No segment of society has been more affected by agribusiness and its allies in government over the past sixty years than farmers. After World War II, farmers became the target of subtle but ruthless policies aimed at reducing their numbers, thereby creating a large and cheap labor pool. In more recent times, federal policy has been focused on reducing the number of farms as labor has been replaced by capital and technology. . . . (shows numbers)
The struggle to eke out a living has intensified each decade since 1950, because farmers have been locked into a system of low crop prices, borrowed capital, large debt, high land prices, and a weak safety net. Unchecked corporate mergers and acquisitions have increased the economic pressure, since fewer farms are competing to sell the seeds, equipment, and supplies that farmers use everyday. At the same time they have fewer choices where to sell their products. A handful of agribusiness and food industry multinational corporations stand between the farmers who produce the food and the more than 300 million people who consume it in the United States.

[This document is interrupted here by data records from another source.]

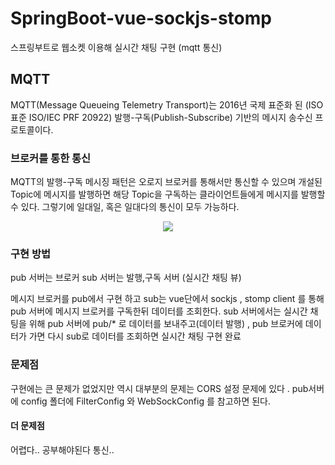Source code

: # SpringBoot-vue-sockjs-stomp
스프링부트로 웹소켓 이용해 실시간 채팅 구현 (mqtt 통신)

## MQTT
MQTT(Message Queueing Telemetry Transport)는 2016년 국제 표준화 된 (ISO 표준 ISO/IEC PRF 20922) 발행-구독(Publish-Subscribe) 기반의 메시지 송수신 프로토콜이다.

### 브로커를 통한 통신
MQTT의 발행-구독 메시징 패턴은 오로지 브로커를 통해서만 통신할 수 있으며 개설된 Topic에 메시지를 발행하면 해당 Topic을 구독하는 클라이언트들에게 메시지를 발행할 수 있다.
그렇기에 일대일, 혹은 일대다의 통신이 모두 가능하다.
<p align="center"><img src="https://miro.medium.com/max/1170/1*lKWgSNIYc1Pil5FFoAHMkA.png" /></p>

### 구현 방법
pub 서버는 브로커 
sub 서버는 발행,구독 서버 (실시간 채팅 뷰)

메시지 브로커를 pub에서 구현 하고 sub는 vue단에서 sockjs , stomp client 를 통해 pub 서버에 메시지 브로커를 구독한뒤 데이터를 조회한다.
sub 서버에서는 실시간 채팅을 위해 pub 서버에 pub/* 로 데이터를 보내주고(데이터 발행) , pub 브로커에 데이터가 가면 다시 sub로 데이터를 조회하면 실시간 채팅 구현 완료

### 문제점 
구현에는 큰 문제가 없었지만 역시 대부분의 문제는 CORS 설정 문제에 있다 .
pub서버에 config 폴더에 FilterConfig 와 WebSockConfig 를 참고하면 된다.


#### 더 문제점 
어렵다.. 공부해야된다 통신..

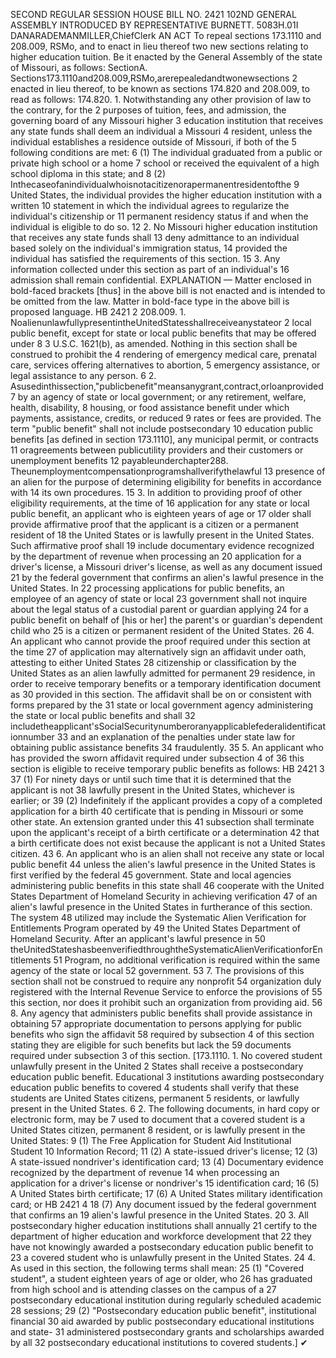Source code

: SECOND REGULAR SESSION
HOUSE BILL NO. 2421
102ND GENERAL ASSEMBLY
INTRODUCED BY REPRESENTATIVE BURNETT.
5083H.01I DANARADEMANMILLER,ChiefClerk
AN ACT
To repeal sections 173.1110 and 208.009, RSMo, and to enact in lieu thereof two new
sections relating to higher education tuition.
Be it enacted by the General Assembly of the state of Missouri, as follows:
SectionA. Sections173.1110and208.009,RSMo,arerepealedandtwonewsections
2 enacted in lieu thereof, to be known as sections 174.820 and 208.009, to read as follows:
174.820. 1. Notwithstanding any other provision of law to the contrary, for the
2 purposes of tuition, fees, and admission, the governing board of any Missouri higher
3 education institution that receives any state funds shall deem an individual a Missouri
4 resident, unless the individual establishes a residence outside of Missouri, if both of the
5 following conditions are met:
6 (1) The individual graduated from a public or private high school or a home
7 school or received the equivalent of a high school diploma in this state; and
8 (2) Inthecaseofanindividualwhoisnotacitizenorapermanentresidentofthe
9 United States, the individual provides the higher education institution with a written
10 statement in which the individual agrees to regularize the individual's citizenship or
11 permanent residency status if and when the individual is eligible to do so.
12 2. No Missouri higher education institution that receives any state funds shall
13 deny admittance to an individual based solely on the individual's immigration status,
14 provided the individual has satisfied the requirements of this section.
15 3. Any information collected under this section as part of an individual's
16 admission shall remain confidential.
EXPLANATION — Matter enclosed in bold-faced brackets [thus] in the above bill is not enacted and is
intended to be omitted from the law. Matter in bold-face type in the above bill is proposed language.
HB 2421 2
208.009. 1. NoalienunlawfullypresentintheUnitedStatesshallreceiveanystateor
2 local public benefit, except for state or local public benefits that may be offered under 8
3 U.S.C. 1621(b), as amended. Nothing in this section shall be construed to prohibit the
4 rendering of emergency medical care, prenatal care, services offering alternatives to abortion,
5 emergency assistance, or legal assistance to any person.
6 2. Asusedinthissection,"publicbenefit"meansanygrant,contract,orloanprovided
7 by an agency of state or local government; or any retirement, welfare, health, disability,
8 housing, or food assistance benefit under which payments, assistance, credits, or reduced
9 rates or fees are provided. The term "public benefit" shall not include postsecondary
10 education public benefits [as defined in section 173.1110], any municipal permit, or contracts
11 oragreements between publicutility providers and their customers or unemployment benefits
12 payableunderchapter288. Theunemploymentcompensationprogramshallverifythelawful
13 presence of an alien for the purpose of determining eligibility for benefits in accordance with
14 its own procedures.
15 3. In addition to providing proof of other eligibility requirements, at the time of
16 application for any state or local public benefit, an applicant who is eighteen years of age or
17 older shall provide affirmative proof that the applicant is a citizen or a permanent resident of
18 the United States or is lawfully present in the United States. Such affirmative proof shall
19 include documentary evidence recognized by the department of revenue when processing an
20 application for a driver's license, a Missouri driver's license, as well as any document issued
21 by the federal government that confirms an alien's lawful presence in the United States. In
22 processing applications for public benefits, an employee of an agency of state or local
23 government shall not inquire about the legal status of a custodial parent or guardian applying
24 for a public benefit on behalf of [his or her] the parent's or guardian's dependent child who
25 is a citizen or permanent resident of the United States.
26 4. An applicant who cannot provide the proof required under this section at the time
27 of application may alternatively sign an affidavit under oath, attesting to either United States
28 citizenship or classification by the United States as an alien lawfully admitted for permanent
29 residence, in order to receive temporary benefits or a temporary identification document as
30 provided in this section. The affidavit shall be on or consistent with forms prepared by the
31 state or local government agency administering the state or local public benefits and shall
32 includetheapplicant'sSocialSecuritynumberoranyapplicablefederalidentificationnumber
33 and an explanation of the penalties under state law for obtaining public assistance benefits
34 fraudulently.
35 5. An applicant who has provided the sworn affidavit required under subsection 4 of
36 this section is eligible to receive temporary public benefits as follows:
HB 2421 3
37 (1) For ninety days or until such time that it is determined that the applicant is not
38 lawfully present in the United States, whichever is earlier; or
39 (2) Indefinitely if the applicant provides a copy of a completed application for a birth
40 certificate that is pending in Missouri or some other state. An extension granted under this
41 subsection shall terminate upon the applicant's receipt of a birth certificate or a determination
42 that a birth certificate does not exist because the applicant is not a United States citizen.
43 6. An applicant who is an alien shall not receive any state or local public benefit
44 unless the alien's lawful presence in the United States is first verified by the federal
45 government. State and local agencies administering public benefits in this state shall
46 cooperate with the United States Department of Homeland Security in achieving verification
47 of an alien's lawful presence in the United States in furtherance of this section. The system
48 utilized may include the Systematic Alien Verification for Entitlements Program operated by
49 the United States Department of Homeland Security. After an applicant's lawful presence in
50 theUnitedStateshasbeenverifiedthroughtheSystematicAlienVerificationforEntitlements
51 Program, no additional verification is required within the same agency of the state or local
52 government.
53 7. The provisions of this section shall not be construed to require any nonprofit
54 organization duly registered with the Internal Revenue Service to enforce the provisions of
55 this section, nor does it prohibit such an organization from providing aid.
56 8. Any agency that administers public benefits shall provide assistance in obtaining
57 appropriate documentation to persons applying for public benefits who sign the affidavit
58 required by subsection 4 of this section stating they are eligible for such benefits but lack the
59 documents required under subsection 3 of this section.
[173.1110. 1. No covered student unlawfully present in the United
2 States shall receive a postsecondary education public benefit. Educational
3 institutions awarding postsecondary education public benefits to covered
4 students shall verify that these students are United States citizens, permanent
5 residents, or lawfully present in the United States.
6 2. The following documents, in hard copy or electronic form, may be
7 used to document that a covered student is a United States citizen, permanent
8 resident, or is lawfully present in the United States:
9 (1) The Free Application for Student Aid Institutional Student
10 Information Record;
11 (2) A state-issued driver's license;
12 (3) A state-issued nondriver's identification card;
13 (4) Documentary evidence recognized by the department of revenue
14 when processing an application for a driver's license or nondriver's
15 identification card;
16 (5) A United States birth certificate;
17 (6) A United States military identification card; or
HB 2421 4
18 (7) Any document issued by the federal government that confirms an
19 alien's lawful presence in the United States.
20 3. All postsecondary higher education institutions shall annually
21 certify to the department of higher education and workforce development that
22 they have not knowingly awarded a postsecondary education public benefit to
23 a covered student who is unlawfully present in the United States.
24 4. As used in this section, the following terms shall mean:
25 (1) "Covered student", a student eighteen years of age or older, who
26 has graduated from high school and is attending classes on the campus of a
27 postsecondary educational institution during regularly scheduled academic
28 sessions;
29 (2) "Postsecondary education public benefit", institutional financial
30 aid awarded by public postsecondary educational institutions and state-
31 administered postsecondary grants and scholarships awarded by all
32 postsecondary educational institutions to covered students.]
✔
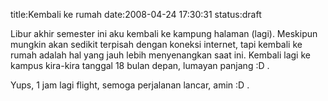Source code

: title:Kembali ke rumah
date:2008-04-24 17:30:31
status:draft

Libur akhir semester ini aku kembali ke kampung halaman (lagi). Meskipun mungkin akan sedikit terpisah dengan koneksi internet, tapi kembali ke rumah adalah hal yang jauh lebih menyenangkan saat ini. Kembali lagi ke kampus kira-kira tanggal 18 bulan depan, lumayan panjang :D .

Yups, 1 jam lagi flight, semoga perjalanan lancar, amin :D .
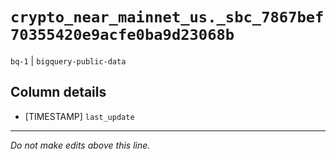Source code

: # `crypto_near_mainnet_us._sbc_7867bef70355420e9acfe0ba9d23068b`
`bq-1` | `bigquery-public-data`

## Column details
* [TIMESTAMP] `last_update`

-------------------------------------------------------------------------------
*Do not make edits above this line.*
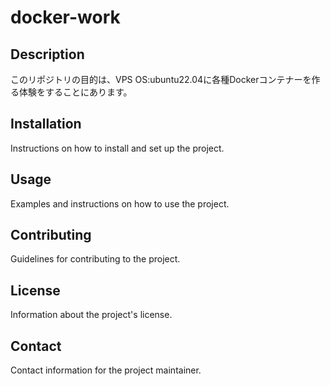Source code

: # docker-work 

## Description

このリポジトリの目的は、VPS OS:ubuntu22.04に各種Dockerコンテナーを作る体験をすることにあります。

## Installation

Instructions on how to install and set up the project.

## Usage

Examples and instructions on how to use the project.

## Contributing

Guidelines for contributing to the project.

## License

Information about the project's license.

## Contact

Contact information for the project maintainer.

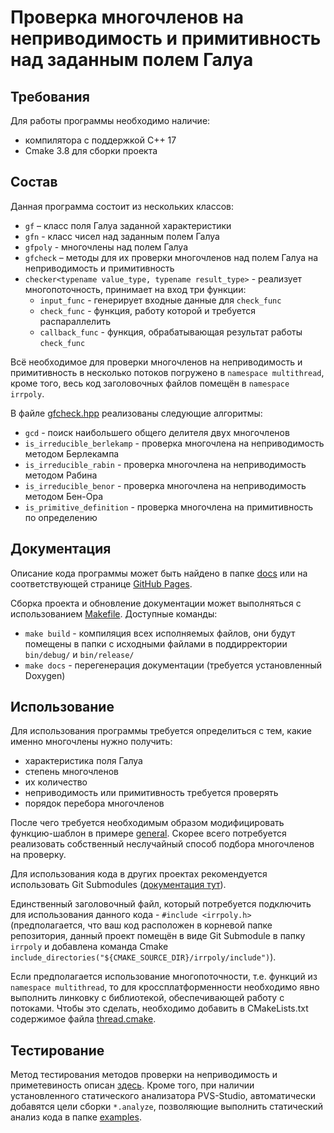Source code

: # Проверка многочленов на неприводимость и примитивность над заданным полем Галуа

## Требования
Для работы программы необходимо наличие:
- компилятора с поддержкой C++ 17
- Cmake 3.8 для сборки проекта

## Состав
Данная программа состоит из нескольких классов:
- `gf` – класс поля Галуа заданной характеристики
- `gfn` - класс чисел над заданным полем Галуа
- `gfpoly` - многочлены над полем Галуа
- `gfcheck` – методы для их проверки многочленов над полем Галуа на неприводимость и примитивность
- `checker<typename value_type, typename result_type>` - реализует многопоточность, 
принимает на вход три функции:
  - `input_func` - генерирует входные данные для `check_func`
  - `check_func` - функция, работу которой и требуется распараллелить
  - `callback_func` - функция, обрабатывающая результат работы `check_func`
  
Всё необходимое для проверки многочленов на неприводимость и примитивность в несколько потоков
погружено в `namespace multithread`, кроме того, весь код заголовочных файлов помещён в
`namespace irrpoly`.

В файле [gfcheck.hpp](include/irrpoly/gfcheck.hpp) реализованы следующие алгоритмы:
- `gcd` - поиск наибольшего общего делителя двух многочленов
- `is_irreducible_berlekamp` - проверка многочлена на неприводимость методом Берлекампа
- `is_irreducible_rabin` - проверка многочлена на неприводимость методом Рабина
- `is_irreducible_benor` - проверка многочлена на неприводимость методом Бен-Ора
- `is_primitive_definition` - проверка многочлена на примитивность по определению

## Документация
Описание кода программы может быть найдено в папке [docs](docs) или на соответствующей странице
[GitHub Pages](https://irreducible-polynoms.github.io/irrpoly/html/).

Сборка проекта и обновление документации может выполняться с использованием [Makefile](Makefile).
Доступные команды:
- `make build` - компиляция всех исполняемых файлов, они будут помещены в папки
с исходными файлами в поддирректории `bin/debug/` и `bin/release/`
- `make docs` - перегенерация документации (требуется установленный Doxygen)

## Использование
Для использования программы требуется определиться с тем, какие именно многочлены нужно получить:
- характеристика поля Галуа
- степень многочленов
- их количество
- неприводимость или примитивность требуется проверять
- порядок перебора многочленов

После чего требуется необходимым образом модифицировать функцию-шаблон в примере
[general](examples/general/main.cpp). Скорее всего потребуется реализовать собственный
неслучайный способ подбора многочленов на проверку.

Для использования кода в других проектах рекомендуется использовать Git Submodules
([документация тут](https://git-scm.com/book/en/v2/Git-Tools-Submodules)).

Единственный заголовочный файл, который потребуется подключить для использования данного кода - 
`#include <irrpoly.h>` (предполагается, что ваш код расположен в корневой папке
репозитория, данный проект помещён в виде Git Submodule в папку `irrpoly` и добавлена
команда Cmake `include_directories("${CMAKE_SOURCE_DIR}/irrpoly/include")`).

Если предполагается использование многопоточности, т.е. функций из `namespace multithread`,
то для кроссплатформенности необходимо явно выполнить линковку с библиотекой, обеспечивающей
работу с потоками. Чтобы это сделать, необходимо добавить в CMakeLists.txt содержимое файла
[thread.cmake](cmake/thread.cmake).

## Тестирование
Метод тестирования методов проверки на неприводимость и приметевиность описан [здесь](tests/wolfram/README.md).
Кроме того, при наличии установленного статического анализатора PVS-Studio, автоматически добавятся
цели сборки `*.analyze`, позволяющие выполнить статический анализ кода в папке [examples](examples).
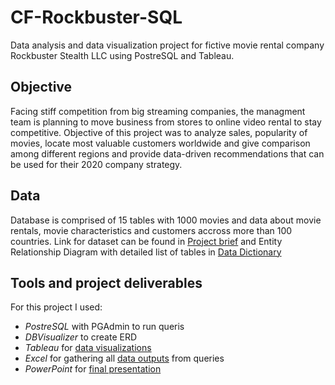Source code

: # CF-Rockbuster-SQL
Data analysis and data visualization project for fictive movie rental company Rockbuster Stealth LLC using PostreSQL and Tableau.

## Objective
Facing stiff competition from big streaming companies, the managment team is planning to move business from stores to online video rental to stay competitive.
Objective of this project was to analyze sales, popularity of movies, locate most valuable customers worldwide and give comparison among different regions and
provide data-driven recommendations that can be used for their 2020 company strategy.

## Data
Database is comprised of 15 tables with 1000 movies and data about movie rentals, movie characteristics and customers accross more than 100 countries.
Link for dataset can be found in [Project brief](Documents/Project-Brief.pdf) and Entity Relationship Diagram with detailed list of tables
in [Data Dictionary](/Documents/Data-Dictionary.pdf)

## Tools and project deliverables
For this project I used:
 * *PostreSQL* with PGAdmin to run queris
 * *DBVisualizer* to create ERD
 * *Tableau* for [data visualizations](https://public.tableau.com/app/profile/lara.ljumovic/viz/Rockbustervisualizations_16949222828880/LTVcust?publish=yes)
 * *Excel* for gathering all [data outputs](Documents/Queries-and-Data-outputs.xlsx) from queries
 * *PowerPoint* for [final presentation](Final-Presentation/Rockbuster-presentation.pptx)
   
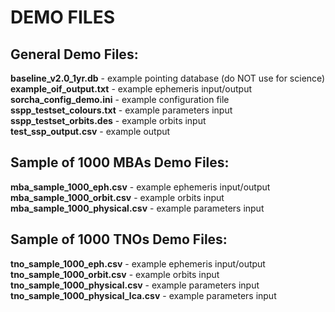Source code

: # DEMO FILES

## General Demo Files:

**baseline_v2.0_1yr.db** - example pointing database (do NOT use for science)  
**example_oif_output.txt** - example ephemeris input/output  
**sorcha_config_demo.ini** - example configuration file  
**sspp_testset_colours.txt** - example parameters input  
**sspp_testset_orbits.des** - example orbits input  
**test_ssp_output.csv** - example output  


## Sample of 1000 MBAs Demo Files:

**mba_sample_1000_eph.csv** - example ephemeris input/output  
**mba_sample_1000_orbit.csv** - example orbits input  
**mba_sample_1000_physical.csv** - example parameters input  


## Sample of 1000 TNOs Demo Files:

**tno_sample_1000_eph.csv** - example ephemeris input/output  
**tno_sample_1000_orbit.csv** - example orbits input  
**tno_sample_1000_physical.csv** - example parameters input  
**tno_sample_1000_physical_lca.csv** - example parameters input  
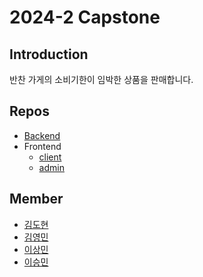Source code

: # 2024-2 Capstone

## Introduction

반찬 가게의 소비기한이 임박한 상품을 판매합니다.

## Repos
- [Backend](https://github.com/UOS-Capstone/Market-API-Backend)
- Frontend
  - [client](https://github.com/UOS-Capstone/client-app)
  - [admin](https://github.com/UOS-Capstone/admin-client-app)

## Member
- [김도현](https://github.com/l-lyun)
- [김영민](https://github.com/99mini)
- [이상민](https://github.com/Lee-Sang-Min1998)
- [이승민](https://github.com/itslitulinchpin2)
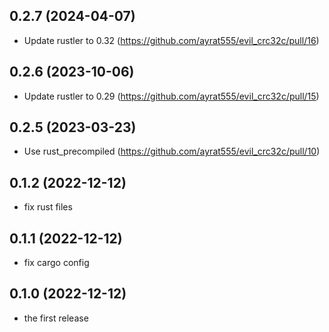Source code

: ## 0.2.7 (2024-04-07)

* Update rustler to 0.32 (https://github.com/ayrat555/evil_crc32c/pull/16)

## 0.2.6 (2023-10-06)

* Update rustler to 0.29 (https://github.com/ayrat555/evil_crc32c/pull/15)

## 0.2.5 (2023-03-23)

* Use rust_precompiled (https://github.com/ayrat555/evil_crc32c/pull/10)

## 0.1.2 (2022-12-12)

* fix rust files

## 0.1.1 (2022-12-12)

* fix cargo config

## 0.1.0 (2022-12-12)

* the first release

Consolidation at the top of the food chain has affected every segment below, including farming. Large-scale industrial operations comprising only 12 percent of U.S. farms make up 88 percent of the value of farm production. Family farming stands on the edge of extinction; most small and medium sized farms are dependent on off-farm income for survival.
The loss of farms has caused a rural bloodletting, leaving rural towns and countries forlorn . . . .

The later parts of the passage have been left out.